I’ve been writing my methods section first, because it’s a little more straightforward and I figured that would be easy.

And for the most part, it is.  Writing about what we’ve already done in the project, and describing the measures I am planning to use and sketching the analyses I am planning to do was easy.  But there’s a part in my methods where I have to describe my dissertation approach and sort of the theory behind the methods I’m using.

Let me be clear: I love methods!  I do.  When job ads say they want someone to teach methods and stats I’m like “Sign me up!”

But theoretical stuff is hard.  Seriously.  It takes more time to write than you think.  When you’re constantly checking references and rifling through papers (or in my case, PDFs on my computer screen in my Zotero library…by the way, I love Zotero) it can take a long time to bang out a page (which, I have figured out, is about 250-300 words in Times New Roman 12-point font with 1″ margins all around).  And it’s not just that…you need to think.  You need time to sit and think and say, “What am I going to say next?”

So I learned a few things from my writing session yesterday.
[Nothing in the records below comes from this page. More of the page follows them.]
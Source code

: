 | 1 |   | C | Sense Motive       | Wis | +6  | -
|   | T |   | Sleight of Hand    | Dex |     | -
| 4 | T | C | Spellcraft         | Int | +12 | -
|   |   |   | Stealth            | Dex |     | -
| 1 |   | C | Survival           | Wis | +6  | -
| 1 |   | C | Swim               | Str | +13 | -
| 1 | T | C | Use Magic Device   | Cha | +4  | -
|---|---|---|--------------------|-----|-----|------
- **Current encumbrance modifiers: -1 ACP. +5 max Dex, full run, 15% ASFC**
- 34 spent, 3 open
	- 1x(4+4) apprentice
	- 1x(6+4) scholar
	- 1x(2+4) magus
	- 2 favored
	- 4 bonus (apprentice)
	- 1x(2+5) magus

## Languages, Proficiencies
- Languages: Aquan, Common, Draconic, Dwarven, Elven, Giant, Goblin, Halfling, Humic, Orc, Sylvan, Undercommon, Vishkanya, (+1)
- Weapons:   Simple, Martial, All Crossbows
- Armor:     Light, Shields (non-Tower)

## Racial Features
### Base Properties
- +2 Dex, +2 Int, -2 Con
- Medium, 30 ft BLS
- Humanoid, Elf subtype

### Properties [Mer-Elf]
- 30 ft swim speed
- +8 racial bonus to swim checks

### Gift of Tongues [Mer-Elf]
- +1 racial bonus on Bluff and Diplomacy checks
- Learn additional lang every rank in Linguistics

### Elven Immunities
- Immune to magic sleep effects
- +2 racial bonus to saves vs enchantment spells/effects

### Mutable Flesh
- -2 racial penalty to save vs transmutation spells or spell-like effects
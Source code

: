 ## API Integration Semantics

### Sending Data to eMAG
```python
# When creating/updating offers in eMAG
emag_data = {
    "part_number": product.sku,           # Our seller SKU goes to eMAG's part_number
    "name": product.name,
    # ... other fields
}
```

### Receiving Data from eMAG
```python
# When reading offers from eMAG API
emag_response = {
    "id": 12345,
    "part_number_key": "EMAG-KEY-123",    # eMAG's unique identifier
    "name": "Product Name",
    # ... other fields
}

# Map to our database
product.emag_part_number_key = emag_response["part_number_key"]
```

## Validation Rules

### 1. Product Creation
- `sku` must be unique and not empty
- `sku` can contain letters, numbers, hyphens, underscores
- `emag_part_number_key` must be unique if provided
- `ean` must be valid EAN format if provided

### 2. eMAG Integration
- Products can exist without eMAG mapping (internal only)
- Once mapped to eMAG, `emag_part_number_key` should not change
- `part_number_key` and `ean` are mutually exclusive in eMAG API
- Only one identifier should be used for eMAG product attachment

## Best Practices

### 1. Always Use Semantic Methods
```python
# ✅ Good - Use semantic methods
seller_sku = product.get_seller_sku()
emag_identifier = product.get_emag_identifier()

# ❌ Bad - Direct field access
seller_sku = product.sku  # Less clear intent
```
1. Give yourself that time.  Take a minute or two from writing and stare at the sky and formulate your thought.  Sometimes, writing is more about thinking and theorizing than actual writing – the dissertation writing process seems, at least at this point, to be as much about thinking and analyzing and synthesizing than actually banging away at the keyboard.

2. Sometimes, you need to dump your thoughts on the page.  You can always edit and rearrange later – I learned that when writing papers.  But I learned yesterday that you can always cite later, too.  If you can’t remember the citation off the top of your head…go find it later!  Write while you have the bug!